A critique on car-free Sunday
Goh, Jarrell Jin Qiang
Date of Issue2017-05-15
School of Civil and Environmental Engineering
The role of cars as a mode of transportation has become so substantial such that what is meant to progress the society has now become a hindrance to the recovery of the environment. The emission of greenhouse gases and particulate matter from cars has been proven to be one of the major contributors. This has prompted a closer look into the usage of vehicle and hence, the introduction of Car-Free day. This critique would only be focused on Singapore’s Car-Free Sundays, and to determine if the campaign had been successful with its aim of reclaiming public spaces and educating the public on car-lite lifestyle.

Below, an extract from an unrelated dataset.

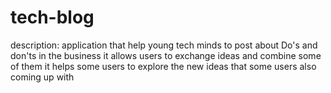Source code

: # tech-blog
description: application that help young tech minds to post about Do's and don'ts in the business
it allows users to exchange ideas and combine some of them
it helps some users to explore the new ideas that some users also coming up with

The measure of success of the Car-Free Sunday campaign would be the objectives as stated by Urban Redevelopment Authority (URA) planner during interview, Bart Baeten’s five conditions of successful car-free day, and public sentiment and feedback which have been collected by means of on-site surveys. It was found that the car-lite message have been integrated into the public daily life, however the public has yet to fully grasp the rationale behind car-lite, making the government remaining as the prime mover of initiative. Besides the expansion to Telok Ayer, the car-free zone remained the same since its inception, which caused it to lose its novelty. Ironically, the Car-free event generated more personal car trips to the event. Participants who cycle, skate or ride Personal Mobility Devices (PMDs) are unable to participate in all of the activities due to inadequate safekeeping facilities. Cycling and skating have been perceived as the main event, which overshadows the intended message of cycling, commuting, to events or work. Subsequent studies should also look into the sentiment of nearby businesses, issues on sponsorship for the event as well as possible impact on a Car-Free Sunday carried out in residential areas.